Cuando uno piensa en la vida de Martí, no puede más que venirle a la mente, lo por él mismo expresado en las páginas del presidio: "Dolor infinito debía ser el único nombre de estás páginas". Eso fueron las páginas de su vida.


Siendo aún casi niño, la prisión y el trabajo forzado en la canteras de San Lázaro, marcarían para siempre su destino: “porque el dolor del presidio es el más rudo, el más devastador de los dolores” y deja en el alma “huellas que no se borrarán jamás”. Y no se borraron tampoco jamás, de su salud física: sus estados febriles, las cicatrices dolientes de por vida en sus tobillos por los grilletes; imaginar solo, el dolor terrible, de extraer con jeringa, a sangre fría, pus de uno de sus testículos.


El destierro, la muerte de hermanas y padre; el vagar en soledad por medio mundo y el miedo terrible de morir sin patria en el exilio. Las calumnias, las discordias entre los cubanos patriotas y la lucha por el poder. La “traición” de su esposa de pedir en secreto asilo, nada más y nada menos, que en el consulado español, y de llevarse sin su permiso a su hijo de vuelta a Cuba una vez más. La angustia del secreto y la traición; de no poderla mirar a los ojos, abrazarla y decirle: mi hija.


El asedio español, el intento por asesinarlo llegando a envenenarlo con ácido y sus terribles consecuencias en su ya maltrecha salud. Y un hombre que aún así, dice: yo no sé odiar; y se hecha sobre sus hombros, para bien o para mal, un país entero; y se convierte así, en Apóstol de la independencia de Cuba. Y se convierte también, para bien o para mal, en casi dios viviente para los cubanos de "Cayo Hueso", Tampa y New York. Incluso su envenenador, a quien Pepe perdonó, partiría a los campos de batalla.

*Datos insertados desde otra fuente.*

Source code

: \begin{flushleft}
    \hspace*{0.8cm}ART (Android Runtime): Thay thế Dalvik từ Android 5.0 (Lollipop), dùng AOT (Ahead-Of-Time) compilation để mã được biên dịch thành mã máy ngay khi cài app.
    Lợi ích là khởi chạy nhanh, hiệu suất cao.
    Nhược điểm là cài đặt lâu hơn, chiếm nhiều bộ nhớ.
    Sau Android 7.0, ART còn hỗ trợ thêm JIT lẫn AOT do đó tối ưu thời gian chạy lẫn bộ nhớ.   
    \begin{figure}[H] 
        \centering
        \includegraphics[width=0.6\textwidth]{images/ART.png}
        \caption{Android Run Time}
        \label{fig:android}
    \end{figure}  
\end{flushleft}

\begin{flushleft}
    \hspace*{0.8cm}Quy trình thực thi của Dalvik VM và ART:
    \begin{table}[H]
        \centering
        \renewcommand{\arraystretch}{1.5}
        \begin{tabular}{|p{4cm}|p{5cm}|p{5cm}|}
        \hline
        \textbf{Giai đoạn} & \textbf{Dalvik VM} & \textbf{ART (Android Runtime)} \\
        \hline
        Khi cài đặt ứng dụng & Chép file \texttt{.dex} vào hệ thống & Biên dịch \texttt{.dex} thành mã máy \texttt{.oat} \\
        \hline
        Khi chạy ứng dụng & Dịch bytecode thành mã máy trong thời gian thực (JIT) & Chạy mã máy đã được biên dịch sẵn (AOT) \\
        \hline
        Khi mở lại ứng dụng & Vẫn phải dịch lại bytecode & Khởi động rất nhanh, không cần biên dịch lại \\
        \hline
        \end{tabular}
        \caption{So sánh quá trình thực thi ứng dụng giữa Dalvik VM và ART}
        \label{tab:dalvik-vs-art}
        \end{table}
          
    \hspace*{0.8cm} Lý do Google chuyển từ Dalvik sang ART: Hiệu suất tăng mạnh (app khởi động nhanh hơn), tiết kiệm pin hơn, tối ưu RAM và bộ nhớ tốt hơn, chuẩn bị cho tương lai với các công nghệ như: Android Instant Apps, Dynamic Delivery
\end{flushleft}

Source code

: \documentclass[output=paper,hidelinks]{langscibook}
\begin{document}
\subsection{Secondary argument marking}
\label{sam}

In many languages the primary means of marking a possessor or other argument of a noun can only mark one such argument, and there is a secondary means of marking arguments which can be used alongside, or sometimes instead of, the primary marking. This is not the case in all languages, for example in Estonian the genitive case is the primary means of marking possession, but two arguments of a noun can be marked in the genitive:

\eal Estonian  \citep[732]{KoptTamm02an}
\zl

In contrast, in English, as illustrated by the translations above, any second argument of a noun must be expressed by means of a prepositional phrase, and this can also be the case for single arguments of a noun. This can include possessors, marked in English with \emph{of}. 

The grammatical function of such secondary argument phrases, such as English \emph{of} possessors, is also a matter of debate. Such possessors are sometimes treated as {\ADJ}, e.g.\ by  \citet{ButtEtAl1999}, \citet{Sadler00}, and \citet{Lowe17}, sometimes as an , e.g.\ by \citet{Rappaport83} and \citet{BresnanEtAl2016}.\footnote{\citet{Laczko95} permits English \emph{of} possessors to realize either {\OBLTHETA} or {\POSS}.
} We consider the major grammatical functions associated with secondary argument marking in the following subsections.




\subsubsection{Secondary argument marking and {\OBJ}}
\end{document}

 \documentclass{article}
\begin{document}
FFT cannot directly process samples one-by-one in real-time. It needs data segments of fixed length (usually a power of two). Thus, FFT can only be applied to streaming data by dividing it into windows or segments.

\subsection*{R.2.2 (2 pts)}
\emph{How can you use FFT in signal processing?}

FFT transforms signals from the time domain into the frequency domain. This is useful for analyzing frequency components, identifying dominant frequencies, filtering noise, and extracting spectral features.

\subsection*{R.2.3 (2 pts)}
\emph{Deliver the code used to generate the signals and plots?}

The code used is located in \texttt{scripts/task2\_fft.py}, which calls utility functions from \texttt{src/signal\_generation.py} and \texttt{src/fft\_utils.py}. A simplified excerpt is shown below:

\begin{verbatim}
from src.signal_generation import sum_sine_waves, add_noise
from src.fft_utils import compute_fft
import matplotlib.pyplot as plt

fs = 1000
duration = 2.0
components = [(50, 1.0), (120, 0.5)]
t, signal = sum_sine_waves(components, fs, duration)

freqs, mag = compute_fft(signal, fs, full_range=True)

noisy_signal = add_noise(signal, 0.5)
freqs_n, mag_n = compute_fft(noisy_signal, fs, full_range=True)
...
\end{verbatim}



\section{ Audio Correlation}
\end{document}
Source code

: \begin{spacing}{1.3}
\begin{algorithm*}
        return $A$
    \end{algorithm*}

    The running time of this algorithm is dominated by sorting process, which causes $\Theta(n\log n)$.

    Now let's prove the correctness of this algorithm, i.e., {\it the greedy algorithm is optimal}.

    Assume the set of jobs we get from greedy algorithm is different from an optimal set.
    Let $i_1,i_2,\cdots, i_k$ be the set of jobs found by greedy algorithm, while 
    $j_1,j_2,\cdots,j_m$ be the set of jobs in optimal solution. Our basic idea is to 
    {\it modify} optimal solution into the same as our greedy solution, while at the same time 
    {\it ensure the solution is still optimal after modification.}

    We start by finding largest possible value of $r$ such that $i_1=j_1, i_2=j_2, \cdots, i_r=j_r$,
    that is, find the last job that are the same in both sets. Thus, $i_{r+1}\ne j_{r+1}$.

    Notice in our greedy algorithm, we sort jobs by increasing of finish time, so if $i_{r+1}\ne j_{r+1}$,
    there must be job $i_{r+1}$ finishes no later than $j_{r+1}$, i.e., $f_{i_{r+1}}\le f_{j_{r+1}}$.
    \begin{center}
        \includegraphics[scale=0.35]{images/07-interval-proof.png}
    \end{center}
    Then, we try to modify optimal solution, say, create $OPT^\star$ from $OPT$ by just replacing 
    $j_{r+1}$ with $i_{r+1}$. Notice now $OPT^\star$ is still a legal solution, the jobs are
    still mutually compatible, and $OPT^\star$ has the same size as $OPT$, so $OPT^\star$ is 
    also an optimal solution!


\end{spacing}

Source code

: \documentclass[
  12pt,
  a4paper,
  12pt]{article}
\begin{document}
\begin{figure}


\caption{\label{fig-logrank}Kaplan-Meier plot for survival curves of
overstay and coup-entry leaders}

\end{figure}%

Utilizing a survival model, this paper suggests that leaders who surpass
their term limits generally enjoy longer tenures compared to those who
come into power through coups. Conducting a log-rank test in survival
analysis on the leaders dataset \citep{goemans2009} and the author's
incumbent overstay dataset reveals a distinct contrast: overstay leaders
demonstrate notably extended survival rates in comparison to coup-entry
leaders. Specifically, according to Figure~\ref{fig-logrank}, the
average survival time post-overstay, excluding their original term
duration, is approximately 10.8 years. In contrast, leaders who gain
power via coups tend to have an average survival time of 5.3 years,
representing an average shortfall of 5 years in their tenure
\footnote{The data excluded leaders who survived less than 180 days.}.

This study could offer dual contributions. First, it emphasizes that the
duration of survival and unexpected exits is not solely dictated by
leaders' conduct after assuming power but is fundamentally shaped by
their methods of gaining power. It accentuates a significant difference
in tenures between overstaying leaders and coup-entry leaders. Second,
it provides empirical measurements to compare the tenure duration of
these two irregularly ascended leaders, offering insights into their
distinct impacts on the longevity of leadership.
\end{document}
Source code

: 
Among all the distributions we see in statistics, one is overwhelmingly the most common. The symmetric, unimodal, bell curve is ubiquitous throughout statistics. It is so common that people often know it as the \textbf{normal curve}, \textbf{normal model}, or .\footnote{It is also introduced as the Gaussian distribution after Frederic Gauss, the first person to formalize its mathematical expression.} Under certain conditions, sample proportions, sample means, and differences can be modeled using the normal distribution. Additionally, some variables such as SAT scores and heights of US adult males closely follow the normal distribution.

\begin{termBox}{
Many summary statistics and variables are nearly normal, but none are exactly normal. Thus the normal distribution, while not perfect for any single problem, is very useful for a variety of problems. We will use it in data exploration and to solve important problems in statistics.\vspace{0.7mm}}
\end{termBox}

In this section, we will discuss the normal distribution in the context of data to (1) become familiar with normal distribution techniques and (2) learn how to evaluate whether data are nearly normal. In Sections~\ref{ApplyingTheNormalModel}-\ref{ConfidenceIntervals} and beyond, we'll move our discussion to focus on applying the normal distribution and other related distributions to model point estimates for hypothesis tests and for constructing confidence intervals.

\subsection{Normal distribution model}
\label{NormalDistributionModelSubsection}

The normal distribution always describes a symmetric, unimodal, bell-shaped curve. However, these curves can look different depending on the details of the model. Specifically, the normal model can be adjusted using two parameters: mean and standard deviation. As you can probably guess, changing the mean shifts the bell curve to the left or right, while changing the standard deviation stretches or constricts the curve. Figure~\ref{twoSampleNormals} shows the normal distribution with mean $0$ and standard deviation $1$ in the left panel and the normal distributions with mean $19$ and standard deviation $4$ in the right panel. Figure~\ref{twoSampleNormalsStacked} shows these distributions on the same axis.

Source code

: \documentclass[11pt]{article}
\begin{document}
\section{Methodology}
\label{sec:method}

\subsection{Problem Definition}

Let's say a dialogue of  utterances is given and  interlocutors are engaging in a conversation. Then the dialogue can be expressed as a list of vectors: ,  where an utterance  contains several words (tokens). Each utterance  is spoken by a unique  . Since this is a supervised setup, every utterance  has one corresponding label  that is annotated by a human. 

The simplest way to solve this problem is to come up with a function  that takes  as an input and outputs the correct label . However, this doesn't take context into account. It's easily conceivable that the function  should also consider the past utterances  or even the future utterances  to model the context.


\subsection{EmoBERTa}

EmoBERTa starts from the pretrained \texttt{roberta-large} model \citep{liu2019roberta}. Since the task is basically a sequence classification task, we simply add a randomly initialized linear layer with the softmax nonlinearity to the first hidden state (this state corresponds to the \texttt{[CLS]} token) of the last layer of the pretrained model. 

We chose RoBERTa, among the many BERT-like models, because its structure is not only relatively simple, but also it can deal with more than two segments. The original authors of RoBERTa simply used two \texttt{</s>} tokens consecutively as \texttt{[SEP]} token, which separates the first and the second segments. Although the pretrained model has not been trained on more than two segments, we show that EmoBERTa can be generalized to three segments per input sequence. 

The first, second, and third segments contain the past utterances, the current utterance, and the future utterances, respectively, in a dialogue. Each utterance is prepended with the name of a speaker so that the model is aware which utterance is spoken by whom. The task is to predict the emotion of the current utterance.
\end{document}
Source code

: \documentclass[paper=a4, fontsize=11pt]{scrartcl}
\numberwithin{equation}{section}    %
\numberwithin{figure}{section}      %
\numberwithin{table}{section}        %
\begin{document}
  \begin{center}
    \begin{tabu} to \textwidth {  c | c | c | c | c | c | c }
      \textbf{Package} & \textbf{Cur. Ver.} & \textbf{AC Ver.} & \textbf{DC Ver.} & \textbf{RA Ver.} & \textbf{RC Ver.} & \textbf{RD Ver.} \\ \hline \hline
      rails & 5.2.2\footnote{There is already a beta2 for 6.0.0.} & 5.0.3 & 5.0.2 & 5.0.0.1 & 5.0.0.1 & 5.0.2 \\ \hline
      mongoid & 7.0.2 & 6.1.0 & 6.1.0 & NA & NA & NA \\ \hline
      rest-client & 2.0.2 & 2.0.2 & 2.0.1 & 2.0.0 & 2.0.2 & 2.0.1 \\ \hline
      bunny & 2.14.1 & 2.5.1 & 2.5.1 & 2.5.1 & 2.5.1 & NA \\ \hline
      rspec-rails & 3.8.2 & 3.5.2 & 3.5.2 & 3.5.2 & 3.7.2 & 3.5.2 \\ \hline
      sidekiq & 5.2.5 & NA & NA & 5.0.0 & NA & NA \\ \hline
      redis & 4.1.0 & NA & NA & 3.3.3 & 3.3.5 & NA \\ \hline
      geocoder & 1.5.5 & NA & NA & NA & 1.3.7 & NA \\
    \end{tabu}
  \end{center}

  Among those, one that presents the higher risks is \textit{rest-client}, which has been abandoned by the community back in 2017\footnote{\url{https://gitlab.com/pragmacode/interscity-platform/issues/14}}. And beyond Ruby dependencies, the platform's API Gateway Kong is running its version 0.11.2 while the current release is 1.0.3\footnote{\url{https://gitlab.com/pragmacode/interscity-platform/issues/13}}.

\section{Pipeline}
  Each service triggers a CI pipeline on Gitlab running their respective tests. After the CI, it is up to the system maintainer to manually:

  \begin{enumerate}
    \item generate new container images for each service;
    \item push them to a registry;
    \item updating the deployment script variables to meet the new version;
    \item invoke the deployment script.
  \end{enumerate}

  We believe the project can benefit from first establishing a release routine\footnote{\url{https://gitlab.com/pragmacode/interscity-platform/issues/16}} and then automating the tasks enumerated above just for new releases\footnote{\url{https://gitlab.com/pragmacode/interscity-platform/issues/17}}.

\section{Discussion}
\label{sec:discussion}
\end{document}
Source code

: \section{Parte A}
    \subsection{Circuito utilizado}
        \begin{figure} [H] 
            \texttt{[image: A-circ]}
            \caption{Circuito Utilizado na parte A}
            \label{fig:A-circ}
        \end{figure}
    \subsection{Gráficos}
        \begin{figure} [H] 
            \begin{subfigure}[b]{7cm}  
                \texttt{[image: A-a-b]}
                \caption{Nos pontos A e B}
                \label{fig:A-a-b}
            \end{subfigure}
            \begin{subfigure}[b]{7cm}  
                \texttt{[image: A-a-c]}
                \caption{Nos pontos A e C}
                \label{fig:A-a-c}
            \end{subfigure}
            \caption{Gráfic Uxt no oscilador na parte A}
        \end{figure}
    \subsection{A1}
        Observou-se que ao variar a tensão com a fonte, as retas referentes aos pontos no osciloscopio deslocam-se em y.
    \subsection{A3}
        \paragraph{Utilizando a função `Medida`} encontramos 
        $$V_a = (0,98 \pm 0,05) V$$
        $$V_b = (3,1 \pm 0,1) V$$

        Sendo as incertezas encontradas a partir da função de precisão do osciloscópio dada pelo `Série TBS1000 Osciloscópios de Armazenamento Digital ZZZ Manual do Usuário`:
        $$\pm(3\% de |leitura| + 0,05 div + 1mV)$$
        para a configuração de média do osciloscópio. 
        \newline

En medio de todo eso, creo que el amor incondicional de Carmita Miyares, su amante, y de su hija María, fueron un poco, su única cura. Si Martí hubiese podido aceptar un poco más a Carmen Zayas Bazán, como esta era desde que la conoció, quizás hubiese sido un poco más feliz. Martí, amó a Carmen y le fue infiel. Creo que al final, Martí también amó a Carmita. Pagaron por sus errores y fueron también, víctimas de su tiempo.


Volviendo a la obra, esta trata con justicia también, el dolor y las figuras que por lo general se olvidan, del señor Mantilla y su esposa Carmen Miyares. Mantilla, doblemente traicionado. A veces creo que este, al final, tuvo que haberlo sabido, y terminó aceptándolo.


Carmen Miyares. Hay que “limpiar” ese nombre. A pesar de sus errores, fue una mujer tremenda, que amó como nadie a pepe; enfrentó la vida codo a codo primero junto a este, y luego, sola con tres hijos.


La interpretación de Martí por parte de Caleb es lo nunca visto; una cosa impresionante y no exagero. Es una lucha en tu mente, durante el primer minuto, con el físico del actor, que para nada se asemeja al de pepe; pero enseguida uno se rinde. Y puesto que es de Martí de quien hablamos, pues se entenderá que no hablamos de poca cosa, y sí mucho el mérito del actor.

Porque la obra va de todo esto y más, me ha extrañado que no haya trascendido más la obra; o quizás, precisamente por ello, es por lo que no haya trascendido más.


Uno se pregunta viendo la obra, si acaso Martí no se habrá inventado una Cuba que era solo posible en su mente.


Y la pregunta que queda flotando en el aire, al finalizar, cuando en un largo silencio “Martí" increpa con su mirada a los cubanos; esa es la pregunta: de qué han servido el ejemplo y el sacrificio de su vida?